Mortgage rates on home loans are likely to stay in the low 6% range for the rest of the year, perhaps falling to the high 5% range in the spring of 2025, a new analysis by Realtor.com estimates.
The Fed's announced 0.5% rate cut in September raised hopes that lower mortgage payments would make homes more affordable for would-be homebuyers, and perhaps encourage others, reluctant to move on because the cost of a new mortgage would be higher than their current payment, to re-enter the market.
The Realtor.com study suggests that markets that have a high percentage of owner-occupied homes with a mortgage are likely to be most positively affected by lower rates.
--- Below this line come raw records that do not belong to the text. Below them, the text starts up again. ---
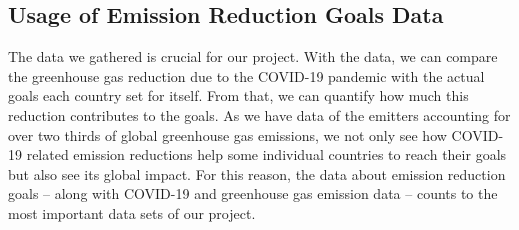 









\subsection{Usage of Emission Reduction Goals Data}
The data we gathered is crucial for our project. With the data, we can compare the greenhouse gas reduction due to the COVID-19 pandemic with the actual goals each country set for itself. From that, we can quantify how much this reduction contributes to the goals. As we have data of the emitters accounting for over two thirds of global greenhouse gas emissions, we not only see how COVID-19 related emission reductions help some individual countries to reach their goals but also see its global impact. For this reason, the data about emission reduction goals -- along with COVID-19 and greenhouse gas emission data -- counts to the most important data sets of our project.













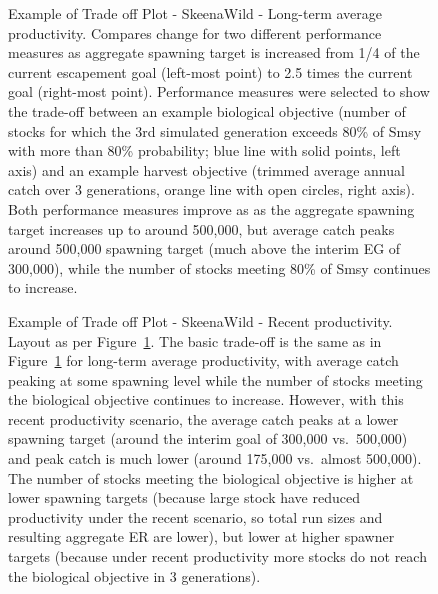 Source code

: \documentclass[french,11pt]{book}
\begin{document}
\begin{figure}[htb]

{\centering {} 

}

\caption{Example of Trade off Plot - SkeenaWild - Long-term average productivity. Compares change for two different performance measures as aggregate spawning target is increased from 1/4 of the current escapement goal (left-most point) to 2.5 times the current goal (right-most point). Performance measures were selected to show the trade-off between an example biological objective (number of stocks for which the 3rd simulated generation exceeds 80\% of Smsy with more than 80\% probability; blue line with solid points, left axis) and an example harvest objective (trimmed average annual catch over 3 generations, orange line with open circles, right axis). Both performance measures improve as as the aggregate spawning target increases up to around 500,000, but average catch peaks around 500,000 spawning target (much above the interim EG of 300,000), while the number of stocks meeting 80\% of Smsy continues to increase.}\label{fig:TradeoffPlotSkeenaWildLTAvg}
\end{figure}
\clearpage


\begin{figure}[htb]

{\centering {} 

}

\caption{Example of Trade off Plot - SkeenaWild - Recent productivity. Layout as per Figure~\ref{fig:TradeoffPlotSkeenaWildLTAvg}. The basic trade-off is the same as in Figure~\ref{fig:TradeoffPlotSkeenaWildLTAvg} for long-term average productivity, with average catch peaking at some spawning level while the number of stocks meeting the biological objective continues to increase. However, with this recent productivity scenario, the average catch peaks at a lower spawning target (around the interim goal of 300,000 vs.~500,000) and peak catch is much lower (around 175,000 vs.~almost 500,000). The number of stocks meeting the biological objective is higher at lower spawning targets (because large stock have reduced productivity under the recent scenario, so total run sizes and resulting aggregate ER are lower), but lower at higher spawner targets (because under recent productivity more stocks do not reach the biological objective in 3 generations).}\label{fig:TradeoffPlotSkeenaWildRecent}
\end{figure}
\clearpage
\end{document}
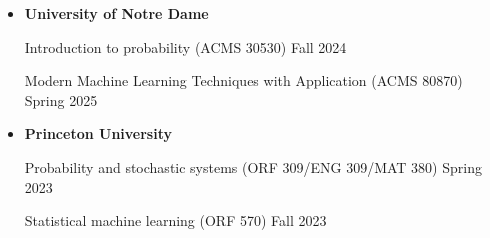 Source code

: \documentclass[letterpaper,12pt,oneside]{article}
\theoremstyle{definition}
\begin{document}
			
			\begin{itemize}
				
				\item[] {\bf University of Notre Dame} 
				
				{Introduction to probability} (ACMS 30530) \hfill Fall 2024
				
				{Modern Machine Learning Techniques with Application} (ACMS 80870) \hfill Spring 2025
				
				\item[] {\bf Princeton University} 
				
				{Probability and stochastic systems} (ORF 309/ENG 309/MAT 380) \hfill Spring 2023
				
				{Statistical machine learning} (ORF 570)  \hfill Fall 2023\\
			\end{itemize}
			
%				
%				
			
\end{document}
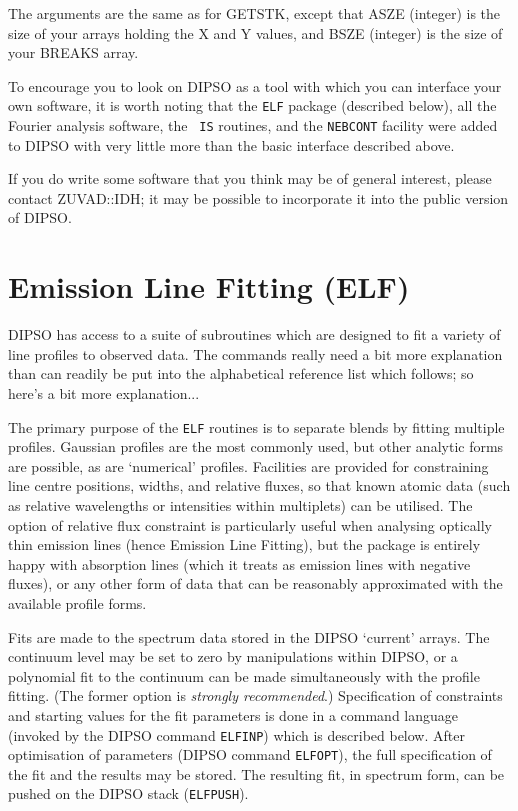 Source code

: The arguments are the same as for GETSTK, except that ASZE (integer)
is the size of your arrays holding the X and Y values, and BSZE
(integer) is the size of your BREAKS array.

To encourage you to look on DIPSO as a tool with which you can
interface your own software, it is worth noting that the {\tt ELF}
package (described below), all the Fourier analysis software, the {\tt
IS} routines, and the {\tt NEBCONT} facility were added to DIPSO with
very little more than the basic interface described above.

If you do write some software that you think may be of general
interest, please contact ZUVAD::IDH; it may be possible to incorporate
it into the public version of DIPSO.

\section {Emission Line Fitting (ELF)}

DIPSO has access to a suite of subroutines which are designed to fit a
variety of line profiles to observed data. The commands really need a
bit more explanation than can readily be put into the alphabetical
reference list which follows;  so here's a bit more explanation...

The primary purpose of the {\tt ELF} routines is to separate blends by
fitting multiple profiles. Gaussian profiles are the most commonly
used, but other analytic forms are possible, as are `numerical'
profiles. Facilities are provided for constraining line centre
positions, widths, and relative fluxes, so that known atomic data
(such as relative wavelengths or intensities within multiplets) can be
utilised. The option of relative flux constraint is particularly
useful when analysing optically thin emission lines (hence Emission
Line Fitting), but the package is entirely happy with absorption lines
(which it treats as emission lines with negative fluxes), or any other
form of data that can be reasonably approximated with the available
profile forms.

Fits are made to the spectrum data stored in the DIPSO `current'
arrays. The continuum level may be set to zero by manipulations within
DIPSO, or a polynomial fit to the continuum can be made simultaneously
with the profile fitting. (The former option is {\em strongly
recommended}.) Specification of constraints and starting values for
the fit parameters is done in a command language (invoked by the DIPSO
command {\tt ELFINP}) which is described below. After optimisation of
parameters (DIPSO command {\tt ELFOPT}), the full specification of the
fit and the results may be stored. The resulting fit, in spectrum
form, can be pushed on the DIPSO stack ({\tt ELFPUSH}).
Metros with the highest rates of owner-occupied homes with a mortgage were led by the Washington, DC metro, Denver, Raleigh, Virginia Beach, Portland, OR, Baltimore, Seattle, Atlanta, Indianapolis, and San Diego.
"Market rates continue to exceed current rates for most homeowners keeping them locked in 'golden handcuffs," it said. "As mortgage rates decline, real estate sales activity is expected to pick up in these areas."
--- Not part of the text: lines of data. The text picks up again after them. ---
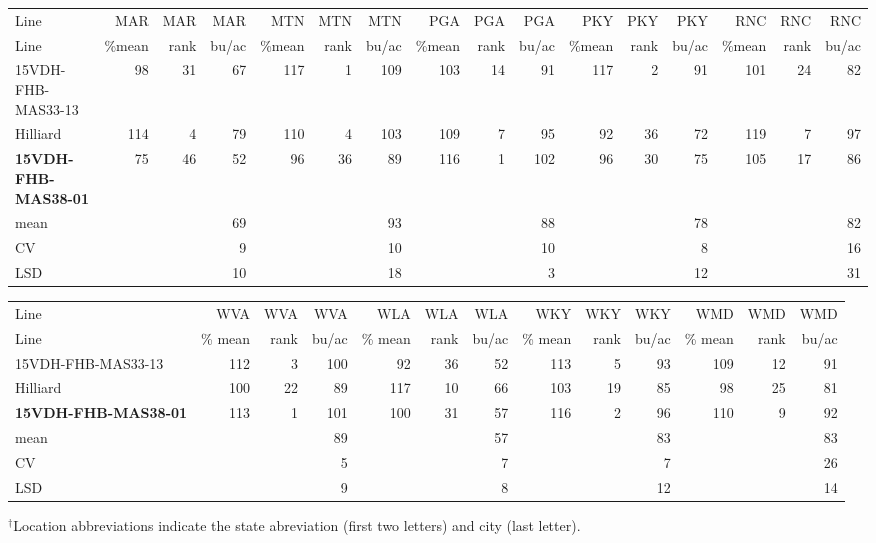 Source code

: \documentclass[12pt, letterpaper]{article}
\begin{document}
\begin{landscape}
\begin{table}
\bigskip

\begin{tabular}{|l|rrr|rrr|rrr|rrr|rrr|}
  \hline
Line & MAR & MAR & MAR & MTN & MTN & MTN & PGA & PGA & PGA & PKY & PKY & PKY & RNC & RNC & RNC \\ 
Line & \%mean & rank & bu/ac & \%mean & rank & bu/ac & \%mean & rank & bu/ac & \%mean & rank & bu/ac & \%mean & rank & bu/ac \\ 
  \hline
15VDH-FHB-MAS33-13 &  98 &  31 &  67 & 117 &   1 & 109 & 103 &  14 &  91 & 117 &   2 &  91 & 101 &  24 &  82 \\ 
  Hilliard & 114 &   4 &  79 & 110 &   4 & 103 & 109 &   7 &  95 &  92 &  36 &  72 & 119 &   7 &  97 \\ 
  \textbf{15VDH-FHB-MAS38-01} &  75 &  46 &  52 &  96 &  36 &  89 & 116 &   1 & 102 &  96 &  30 &  75 & 105 &  17 &  86 \\ 
  mean &  &  &  69 &  &  &  93 &  &  &  88 &  &  &  78 &  &  &  82 \\ 
  CV &  &  &   9 &  &  &  10 &  &  &  10 &  &  &   8 &  &  &  16 \\ 
  LSD &  &  &  10 &  &  &  18 &  &  &   3 &  &  &  12 &  &  &  31 \\ 
   \hline
\end{tabular}

\bigskip

\begin{tabular}{|l|rrr|rrr|rrr|rrr|}
  \hline
Line & WVA & WVA & WVA & WLA & WLA & WLA & WKY & WKY & WKY & WMD & WMD & WMD \\ 
Line & \% mean & rank & bu/ac & \% mean & rank & bu/ac & \% mean & rank & bu/ac & \% mean & rank & bu/ac \\ 
  \hline
15VDH-FHB-MAS33-13 & 112 &   3 & 100 &  92 &  36 &  52 & 113 &   5 &  93 & 109 &  12 &  91 \\ 
  Hilliard & 100 &  22 &  89 & 117 &  10 &  66 & 103 &  19 &  85 &  98 &  25 &  81 \\ 
  \textbf{15VDH-FHB-MAS38-01} & 113 &   1 & 101 & 100 &  31 &  57 & 116 &   2 &  96 & 110 &   9 &  92 \\ 
  mean &  &  &  89 &  &  &  57 &  &  &  83 &  &  &  83 \\ 
  CV &  &  &   5 &  &  &   7 &  &  &   7 &  &  &  26 \\ 
  LSD &  &  &   9 &  &  &   8 &  &  &  12 &  &  &  14 \\ 
   \hline
\end{tabular}

\raggedright{
\footnotesize
$^\dagger$Location abbreviations indicate the state abreviation (first two letters) and city (last letter).}
\end{table}


\end{landscape}
\end{document}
The question is how older homeowners will respond. "Age and high home ownership rates also create more insulated markets," the report commented, noting "a strong correlation between a larger proportion of older homeowners (aged 65 and above) and the prevalence of outright homeownership." These owners have had more years to benefit from both home value appreciation and accumulated equity in their homes.
Metros with the highest share of owner-occupied homes without a mortgage include New Orleans, Buffalo, Pittsburgh, Miami, Tampa, Detroit, Birmingham, Houston, Oklahoma City, and Cleveland, OH.